Resources for non-linguists

So you want to dip your toe into the waters of linguistics, but you don’t want to take a linguistics course? A course would be full-body immersion, after all, not just dipping a toe.

So what do you do?

There are a lot of options, especially podcasts and YouTube videos, many of which I’ve written about over the years: just click on the Linguistics category in the sidebar of the home page of this blog. You can also read a pop linguistics book, which was the entry point for 92% of adult linguists, back when we were teens or tweens. I was one of those 92%.

OK, OK, I just made up that statistic, but it wouldn’t surprise me if it’s in the right ballpark.

Another path is to use a curated list, such as one of the guides from Mutual Intelligibility. There are two big differences between pop linguistics books and these guides:

  • You can always rely on the accuracy of the material in the curated lists, as those have impeccable credentials (vetted by Lauren Gawne and Gretchen McCulloch in this case) — not so much with the pop books.
  • Sometimes pop linguistics books are much easier to read and much less technical, even if they’re not 100% accurate.

So you pays your money and you takes your chance, as they say.
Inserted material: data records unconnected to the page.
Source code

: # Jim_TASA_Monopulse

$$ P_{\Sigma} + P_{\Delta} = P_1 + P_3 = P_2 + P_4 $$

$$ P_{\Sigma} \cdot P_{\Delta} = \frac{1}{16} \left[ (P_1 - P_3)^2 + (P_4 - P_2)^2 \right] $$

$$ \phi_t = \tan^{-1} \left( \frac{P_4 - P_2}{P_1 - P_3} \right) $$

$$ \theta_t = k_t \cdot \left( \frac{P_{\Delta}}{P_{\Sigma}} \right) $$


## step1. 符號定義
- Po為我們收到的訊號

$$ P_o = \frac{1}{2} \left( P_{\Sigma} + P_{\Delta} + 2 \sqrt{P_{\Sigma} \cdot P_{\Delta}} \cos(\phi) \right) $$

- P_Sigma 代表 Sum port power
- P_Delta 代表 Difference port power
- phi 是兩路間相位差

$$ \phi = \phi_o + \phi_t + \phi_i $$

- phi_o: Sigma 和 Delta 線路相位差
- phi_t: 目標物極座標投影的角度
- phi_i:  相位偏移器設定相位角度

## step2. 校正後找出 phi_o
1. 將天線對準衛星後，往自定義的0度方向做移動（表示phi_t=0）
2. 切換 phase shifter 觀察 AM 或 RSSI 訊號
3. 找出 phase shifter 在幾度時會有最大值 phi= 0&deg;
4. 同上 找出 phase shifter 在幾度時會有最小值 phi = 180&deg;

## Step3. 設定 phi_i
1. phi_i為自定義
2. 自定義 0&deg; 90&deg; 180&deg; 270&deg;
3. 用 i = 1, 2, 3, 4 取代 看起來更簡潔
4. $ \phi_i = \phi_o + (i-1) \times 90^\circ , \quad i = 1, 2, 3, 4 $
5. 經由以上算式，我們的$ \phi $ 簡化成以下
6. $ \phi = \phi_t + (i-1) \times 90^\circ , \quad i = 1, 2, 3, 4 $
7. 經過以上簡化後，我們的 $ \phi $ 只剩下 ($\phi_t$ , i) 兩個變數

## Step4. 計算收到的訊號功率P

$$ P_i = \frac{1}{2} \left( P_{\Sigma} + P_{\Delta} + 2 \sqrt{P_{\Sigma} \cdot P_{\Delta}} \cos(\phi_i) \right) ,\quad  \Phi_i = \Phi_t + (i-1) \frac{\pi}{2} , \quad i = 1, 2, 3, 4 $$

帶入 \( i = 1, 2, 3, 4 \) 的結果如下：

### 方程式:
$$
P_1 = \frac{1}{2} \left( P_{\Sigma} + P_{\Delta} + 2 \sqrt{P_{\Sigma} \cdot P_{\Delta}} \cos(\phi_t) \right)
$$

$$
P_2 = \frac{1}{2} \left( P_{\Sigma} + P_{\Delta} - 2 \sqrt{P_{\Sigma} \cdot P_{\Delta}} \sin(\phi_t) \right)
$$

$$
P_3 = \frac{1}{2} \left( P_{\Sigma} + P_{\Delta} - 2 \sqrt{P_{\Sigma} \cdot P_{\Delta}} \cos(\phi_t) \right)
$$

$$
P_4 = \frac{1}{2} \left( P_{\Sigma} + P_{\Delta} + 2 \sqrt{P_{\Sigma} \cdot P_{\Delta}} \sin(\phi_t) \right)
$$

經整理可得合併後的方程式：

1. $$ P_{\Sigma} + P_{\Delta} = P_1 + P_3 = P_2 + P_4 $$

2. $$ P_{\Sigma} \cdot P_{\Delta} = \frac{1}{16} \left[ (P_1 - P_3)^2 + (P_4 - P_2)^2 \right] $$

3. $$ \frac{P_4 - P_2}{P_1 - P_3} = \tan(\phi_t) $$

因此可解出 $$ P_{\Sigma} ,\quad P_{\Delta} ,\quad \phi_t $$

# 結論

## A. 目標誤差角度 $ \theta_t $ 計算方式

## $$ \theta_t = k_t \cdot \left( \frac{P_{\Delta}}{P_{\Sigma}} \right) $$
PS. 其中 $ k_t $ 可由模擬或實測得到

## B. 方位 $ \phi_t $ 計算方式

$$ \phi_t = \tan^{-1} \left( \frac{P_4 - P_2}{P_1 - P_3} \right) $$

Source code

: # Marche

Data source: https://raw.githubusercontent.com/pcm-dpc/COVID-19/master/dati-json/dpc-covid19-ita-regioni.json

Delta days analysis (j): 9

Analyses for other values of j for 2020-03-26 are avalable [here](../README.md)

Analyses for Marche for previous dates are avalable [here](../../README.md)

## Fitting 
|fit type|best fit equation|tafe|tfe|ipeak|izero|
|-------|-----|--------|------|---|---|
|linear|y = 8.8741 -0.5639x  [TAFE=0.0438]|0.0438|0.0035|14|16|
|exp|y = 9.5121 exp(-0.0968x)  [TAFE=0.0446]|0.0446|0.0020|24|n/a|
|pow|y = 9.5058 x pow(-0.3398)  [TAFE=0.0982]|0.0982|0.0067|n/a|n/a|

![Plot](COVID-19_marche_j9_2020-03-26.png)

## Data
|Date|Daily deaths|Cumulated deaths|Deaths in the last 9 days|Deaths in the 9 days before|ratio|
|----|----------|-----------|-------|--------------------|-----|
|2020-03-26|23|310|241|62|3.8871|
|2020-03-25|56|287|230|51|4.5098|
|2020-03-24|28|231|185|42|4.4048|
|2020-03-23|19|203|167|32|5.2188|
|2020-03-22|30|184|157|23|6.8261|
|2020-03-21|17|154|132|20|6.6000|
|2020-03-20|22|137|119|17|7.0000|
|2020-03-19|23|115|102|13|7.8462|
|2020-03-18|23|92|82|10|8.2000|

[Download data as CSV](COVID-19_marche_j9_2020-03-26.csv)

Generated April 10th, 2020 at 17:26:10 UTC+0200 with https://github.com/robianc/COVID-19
Let’s look at some of the topics in just one of the Mutual Intelligibility guides, as a concrete example. This is from the guide to World Englishes:

  • Sounds of New Zealand English
  • UK / US / South African English Vocabulary Differences
  • Talking Canadian
  • How Are British English and American English Different?
  • Ten Foods Brits and Indians Pronounce Differently
  • American and British Politeness
  • Why the Aussie accent is so hard
  • Movie Accent Expert Breaks Down 32 Actors’ Accents
  • New York Times Dialect Quiz
  • What English Sounds Like to Non-English Speakers

But wait! There’s more! Surely something in that list will whet your appetite. And that’s just the World Englishes guide. The others cover an enormous range of linguistic topics, some of which can get as technical as learning about the International Phonetic Alphabet, which everyone should learn!